The calculus is somewhat complicated -- in Albuquerque and in fact throughout New Mexico -- by a Blue Cross gold plan with an unusually high deductible ($2000) but an unusually low (for gold) MOOP, $4500.  That plan costs under $3/month for a 40 year-old at $25,000 income in Albuquerque. Other variables, such as provider networks or drug coverage, may be dispositive for many. 

Albuquerque, New Mexico's largest city, is in the state's highest-enrollment county, Bernalillo. Premium spreads between silver and gold are substantially similar in Santa Fe and Las Cruces, cities in the two counties (Santa Fe and Doña Ana) with the next highest enrollment. The pricing structure is also similar in McKinley County, which is near the state median in enrollment, although there the lowest-cost silver plan at age 40/income $25k is just $6/month.

Steep discounts in gold and bronze plans were stimulated beginning in 2018, after Trump cut off direct reimbursement of insurers for the value of CSR in October 2017. In years prior to 2018, silver plans were priced as if the AV were always 70% (the baseline without CSRJ), since CSR was reimbursed separately. Since then, "silver loading" -- pricing the value of CSR into silver plans -- has been significant but haphazard, with insurers granted substantial latitude in most states. As of 2021, three states -- Maryland, Pennsylvania and Virginia -- had required insurers by one means or another to price in CSR according to formula -- leading to gold being priced roughly on a par with silver in most regions of those states. New Mexico is the first state to require insurers to price silver as if it's available only at the two strongest levels of CSR (94% and 87% AV), rather than effectively averaging out AV for all their silver plan enrollees (e.g., enrollees obtaining AVs of 94%, 87%, 73% or 70%). 
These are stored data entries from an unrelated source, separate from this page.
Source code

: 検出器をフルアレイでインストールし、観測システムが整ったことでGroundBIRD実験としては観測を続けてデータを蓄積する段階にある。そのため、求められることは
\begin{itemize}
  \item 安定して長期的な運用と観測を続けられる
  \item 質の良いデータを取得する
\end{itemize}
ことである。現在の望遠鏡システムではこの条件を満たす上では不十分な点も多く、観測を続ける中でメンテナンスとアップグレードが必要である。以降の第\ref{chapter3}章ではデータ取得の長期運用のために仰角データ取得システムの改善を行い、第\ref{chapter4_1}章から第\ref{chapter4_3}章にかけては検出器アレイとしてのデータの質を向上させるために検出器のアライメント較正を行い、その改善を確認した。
Technically, New Mexico instructed insurers to price silver plans at 1.44 times what they would charge for silver at 70% AV - compared to a CSR pricing factor of about 1.2 (varying slightly each year) in Pennsylvania.  CMS could follow New Mexico's lead and mandate a 1.44 ratio nationally, effectively establishing a platinum benchmark and so making gold a discount metal level. That would entail fixing the current risk adjustment formula, which currently favors silver plans and thus motivates insurer to underprice silver, as they do in most states. I made that case with David Anderson in Health Affairs. This year, New Mexico offers a test case.

Other states have had extreme, sometimes almost ridiculous, discounts in gold (and sometimes lowest-cost silver) plans in some years. But those discounts are haphazard, and have in many cases been at the sole discretion of a monopoly insurer. New Mexico is the first state to impose a platinum pricing ratio on silver plans and obtain relatively uniform, proportionate gold discounts at this level from multiple insurers across the state. Bernalillo, Santa Fe and Doña Ana counties -- the state's 3 largest by enrollment, accounting for about 60% of state enrollment -- all have six insurers; so does McKinley County, with just 420 enrollees. 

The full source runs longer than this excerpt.